Eigenvalue Corrected Noisy Natural Gradient
Juhan Bae, Guodong Zhang, Roger Grosse
TL;DR
The paper tackles uncertainty estimation in neural networks by extending Noisy K-FAC to a more expressive posterior. It introduces eigenvalue corrected matrix-variate Gaussian (EMVG) posteriors via Noisy EK-FAC, computing diagonal variance in the EK-FAC eigenbasis to increase posterior flexibility without sacrificing tractability. The method combines EK-FAC's diagonal correction with the noisy natural gradient framework, yielding improved ELBO and predictive performance on regression and classification benchmarks. This approach enhances practical Bayesian deep learning by delivering scalable, better-calibrated uncertainty estimates in large models.
Abstract
Variational Bayesian neural networks combine the flexibility of deep learning with Bayesian uncertainty estimation. However, inference procedures for flexible variational posteriors are computationally expensive.

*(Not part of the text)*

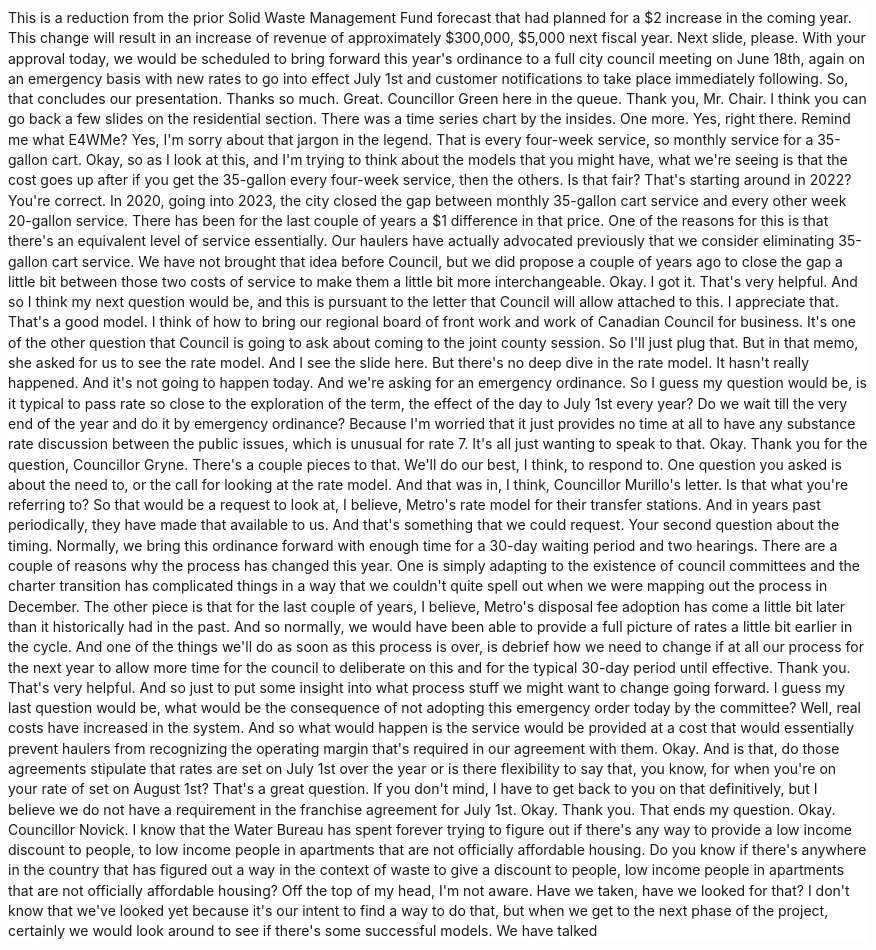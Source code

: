 This is a reduction from the prior Solid Waste Management Fund forecast that had planned for a $2 increase in the coming year. This change will result in an increase of revenue of approximately $300,000, $5,000 next fiscal year. Next slide, please. With your approval today, we would be scheduled to bring forward this year's ordinance to a full city council meeting on June 18th, again on an emergency basis with new rates to go into effect July 1st and customer notifications to take place immediately following. So, that concludes our presentation. Thanks so much. Great. Councillor Green here in the queue. Thank you, Mr. Chair. I think you can go back a few slides on the residential section. There was a time series chart by the insides. One more. Yes, right there. Remind me what E4WMe? Yes, I'm sorry about that jargon in the legend. That is every four-week service, so monthly service for a 35-gallon cart. Okay, so as I look at this, and I'm trying to think about the models that you might have, what we're seeing is that the cost goes up after if you get the 35-gallon every four-week service, then the others. Is that fair? That's starting around in 2022? You're correct. In 2020, going into 2023, the city closed the gap between monthly 35-gallon cart service and every other week 20-gallon service. There has been for the last couple of years a $1 difference in that price. One of the reasons for this is that there's an equivalent level of service essentially. Our haulers have actually advocated previously that we consider eliminating 35-gallon cart service. We have not brought that idea before Council, but we did propose a couple of years ago to close the gap a little bit between those two costs of service to make them a little bit more interchangeable. Okay. I got it. That's very helpful. And so I think my next question would be, and this is pursuant to the letter that Council will allow attached to this. I appreciate that. That's a good model. I think of how to bring our regional board of front work and work of Canadian Council for business. It's one of the other question that Council is going to ask about coming to the joint county session. So I'll just plug that. But in that memo, she asked for us to see the rate model. And I see the slide here. But there's no deep dive in the rate model. It hasn't really happened. And it's not going to happen today. And we're asking for an emergency ordinance. So I guess my question would be, is it typical to pass rate so close to the exploration of the term, the effect of the day to July 1st every year? Do we wait till the very end of the year and do it by emergency ordinance? Because I'm worried that it just provides no time at all to have any substance rate discussion between the public issues, which is unusual for rate 7. It's all just wanting to speak to that. Okay. Thank you for the question, Councillor Gryne. There's a couple pieces to that. We'll do our best, I think, to respond to. One question you asked is about the need to, or the call for looking at the rate model. And that was in, I think, Councillor Murillo's letter. Is that what you're referring to? So that would be a request to look at, I believe, Metro's rate model for their transfer stations. And in years past periodically, they have made that available to us. And that's something that we could request. Your second question about the timing. Normally, we bring this ordinance forward with enough time for a 30-day waiting period and two hearings. There are a couple of reasons why the process has changed this year. One is simply adapting to the existence of council committees and the charter transition has complicated things in a way that we couldn't quite spell out when we were mapping out the process in December. The other piece is that for the last couple of years, I believe, Metro's disposal fee adoption has come a little bit later than it historically had in the past. And so normally, we would have been able to provide a full picture of rates a little bit earlier in the cycle. And one of the things we'll do as soon as this process is over, is debrief how we need to change if at all our process for the next year to allow more time for the council to deliberate on this and for the typical 30-day period until effective. Thank you. That's very helpful. And so just to put some insight into what process stuff we might want to change going forward. I guess my last question would be, what would be the consequence of not adopting this emergency order today by the committee? Well, real costs have increased in the system. And so what would happen is the service would be provided at a cost that would essentially prevent haulers from recognizing the operating margin that's required in our agreement with them. Okay. And is that, do those agreements stipulate that rates are set on July 1st over the year or is there flexibility to say that, you know, for when you're on your rate of set on August 1st? That's a great question. If you don't mind, I have to get back to you on that definitively, but I believe we do not have a requirement in the franchise agreement for July 1st. Okay. Thank you. That ends my question. Okay. Councillor Novick. I know that the Water Bureau has spent forever trying to figure out if there's any way to provide a low income discount to people, to low income people in apartments that are not officially affordable housing. Do you know if there's anywhere in the country that has figured out a way in the context of waste to give a discount to people, low income people in apartments that are not officially affordable housing? Off the top of my head, I'm not aware. Have we taken, have we looked for that? I don't know that we've looked yet because it's our intent to find a way to do that, but when we get to the next phase of the project, certainly we would look around to see if there's some successful models. We have talked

A recently proposed method, noisy natural gradient, is a surprisingly simple method to fit expressive posteriors by adding weight noise to regular natural gradient updates. Noisy K-FAC is an instance of noisy natural gradient that fits a matrix-variate Gaussian posterior with minor changes to ordinary K-FAC. Nevertheless, a matrix-variate Gaussian posterior does not capture an accurate diagonal variance. In this work, we extend on noisy K-FAC to obtain a more flexible posterior distribution called eigenvalue corrected matrix-variate Gaussian. The proposed method computes the full diagonal re-scaling factor in Kronecker-factored eigenbasis. Empirically, our approach consistently outperforms existing algorithms (e.g., noisy K-FAC) on regression and classification tasks.